Collected data
━━━━━━━━━━━━━━━━

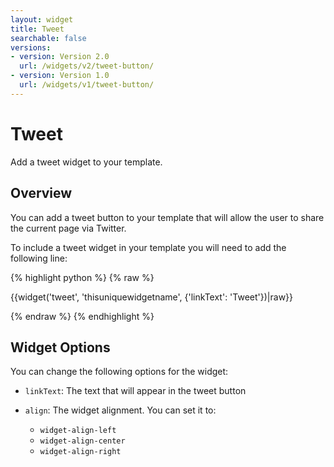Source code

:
 ```yaml
---
layout: widget
title: Tweet
searchable: false
versions:
- version: Version 2.0
  url: /widgets/v2/tweet-button/
- version: Version 1.0
  url: /widgets/v1/tweet-button/
---
```


# Tweet

Add a tweet widget to your template.

## Overview

You can add a tweet button to your template that will allow the user to share the current page via Twitter.

To include a tweet widget in your template you will need to add the following line:

{% highlight python %}
{% raw %}

{{widget('tweet', 'thisuniquewidgetname', {'linkText': 'Tweet'})|raw}}

{% endraw %}
{% endhighlight %}

## Widget Options

You can change the following options for the widget:

* `linkText`: The text that will appear in the tweet button

* `align`: The widget alignment. You can set it to: 
  * `widget-align-left`
  * `widget-align-center`
  * `widget-align-right`
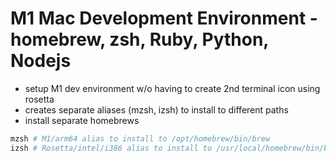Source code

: # M1 Mac Development Environment - homebrew, zsh, Ruby, Python, Nodejs
- setup M1 dev environment w/o having to create 2nd terminal icon using rosetta
- creates separate aliases (mzsh, izsh) to install to different paths
- install separate homebrews


```sh
mzsh # M1/arm64 alias to install to /opt/homebrew/bin/brew
izsh # Rosetta/intel/i386 alias to install to /usr/local/homebrew/bin/brew
```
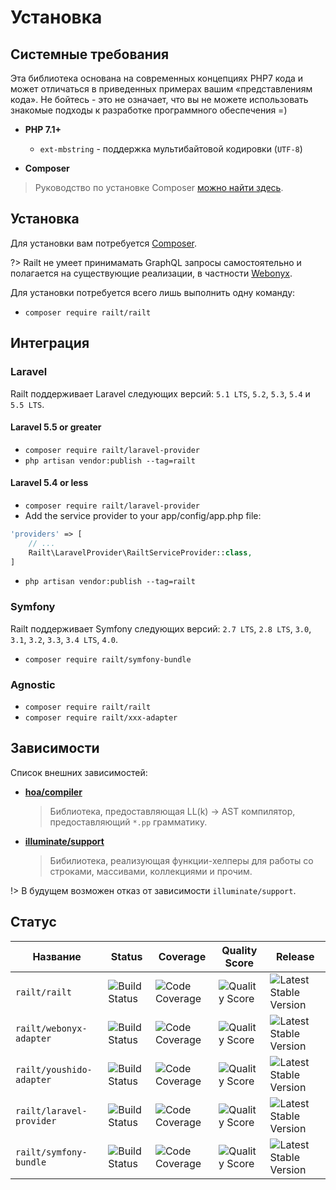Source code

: # Установка

## Системные требования

Эта библиотека основана на современных концепциях PHP7 кода и может
отличаться в приведенных примерах вашим «представлениям кода».
Не бойтесь - это не означает, что вы не можете использовать знакомые подходы
к разработке программного обеспечения =)

- **PHP 7.1+**
    - `ext-mbstring` - поддержка мультибайтовой кодировки (`UTF-8`)
    
- **Composer**
> Руководство по установке Composer [можно найти здесь](https://getcomposer.org/download/).

## Установка

Для установки вам потребуется [Composer](https://getcomposer.org/download/).

?> Railt не умеет принимамать GraphQL запросы самостоятельно и полагается на существующие 
реализации, в частности [Webonyx](https://github.com/webonyx/graphql-php).

Для установки потребуется всего лишь выполнить одну команду:
- `composer require railt/railt`

## Интеграция

### Laravel

Railt поддерживает Laravel следующих версий: `5.1 LTS`, `5.2`, `5.3`, `5.4` и `5.5 LTS`.

#### Laravel 5.5 or greater

- `composer require railt/laravel-provider`
- `php artisan vendor:publish --tag=railt`

#### Laravel 5.4 or less

- `composer require railt/laravel-provider`
- Add the service provider to your app/config/app.php file:
```php
'providers' => [
    // ...
    Railt\LaravelProvider\RailtServiceProvider::class,
]
```
- `php artisan vendor:publish --tag=railt`

### Symfony 

Railt поддерживает Symfony следующих версий: `2.7 LTS`, `2.8 LTS`, `3.0`, `3.1`, `3.2`, `3.3`, `3.4 LTS`, `4.0`.

- `composer require railt/symfony-bundle`

### Agnostic

- `composer require railt/railt`
- `composer require railt/xxx-adapter`
    
## Зависимости

Список внешних зависимостей:

- **[hoa/compiler](https://packagist.org/packages/hoa/compiler)**
    > Библиотека, предоставляющая LL(k) &rarr; AST компилятор, предоставляющий `*.pp` грамматику.
    
- **[illuminate/support](https://packagist.org/packages/illuminate/support)**
    > Бибилиотека, реализующая функции-хелперы для работы со строками, массивами, коллекциями и прочим.
    
!> В будущем возможен отказ от зависимости `illuminate/support`.
    
## Статус

| Название                  | Status        | Coverage      | Quality Score | Release |
|---------------------------|---------------|---------------|---------------|---------|
| `railt/railt`             | ![Build Status](https://travis-ci.org/railt/railt.svg?branch=master)            | ![Code Coverage](https://scrutinizer-ci.com/g/railt/railt/badges/coverage.png?b=master) | ![Quality Score](https://scrutinizer-ci.com/g/railt/railt/badges/quality-score.png?b=master) | ![Latest Stable Version](https://poser.pugx.org/railt/railt/version) |
| `railt/webonyx-adapter`   | ![Build Status](https://travis-ci.org/railt/webonyx-adapter.svg?branch=master)  | ![Code Coverage](https://scrutinizer-ci.com/g/railt/webonyx-adapter/badges/coverage.png?b=master) | ![Quality Score](https://scrutinizer-ci.com/g/railt/webonyx-adapter/badges/quality-score.png?b=master) | ![Latest Stable Version](https://poser.pugx.org/railt/webonyx-adapter/version) |
| `railt/youshido-adapter`  | ![Build Status](https://travis-ci.org/railt/youshido-adapter.svg?branch=master) | ![Code Coverage](https://scrutinizer-ci.com/g/railt/youshido-adapter/badges/coverage.png?b=master) | ![Quality Score](https://scrutinizer-ci.com/g/railt/youshido-adapter/badges/quality-score.png?b=master) | ![Latest Stable Version](https://poser.pugx.org/railt/youshido-adapter/version) |
| `railt/laravel-provider`  | ![Build Status](https://travis-ci.org/railt/laravel-provider.svg?branch=master) | ![Code Coverage](https://scrutinizer-ci.com/g/railt/laravel-provider/badges/coverage.png?b=master) | ![Quality Score](https://scrutinizer-ci.com/g/railt/laravel-provider/badges/quality-score.png?b=master) | ![Latest Stable Version](https://poser.pugx.org/railt/laravel-provider/version) |
| `railt/symfony-bundle`    | ![Build Status](https://travis-ci.org/railt/symfony-bundle.svg?branch=master)   | ![Code Coverage](https://scrutinizer-ci.com/g/railt/symfony-bundle/badges/coverage.png?b=master) | ![Quality Score](https://scrutinizer-ci.com/g/railt/symfony-bundle/badges/quality-score.png?b=master) | ![Latest Stable Version](https://poser.pugx.org/railt/symfony-bundle/version) |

━━━━━━━━━━━━━━━━

Task description: Word for word, repeat the lines above from the one with "- creates separate" through the one with "- **Composer**", and nothing beyond them. Omit the pictures.

Response for this exercise:
- creates separate aliases (mzsh, izsh) to install to different paths
- install separate homebrews


```sh
mzsh # M1/arm64 alias to install to /opt/homebrew/bin/brew
izsh # Rosetta/intel/i386 alias to install to /usr/local/homebrew/bin/brew
```
Source code

: # Установка

## Системные требования

Эта библиотека основана на современных концепциях PHP7 кода и может
отличаться в приведенных примерах вашим «представлениям кода».
Не бойтесь - это не означает, что вы не можете использовать знакомые подходы
к разработке программного обеспечения =)

- **PHP 7.1+**
    - `ext-mbstring` - поддержка мультибайтовой кодировки (`UTF-8`)
    
- **Composer**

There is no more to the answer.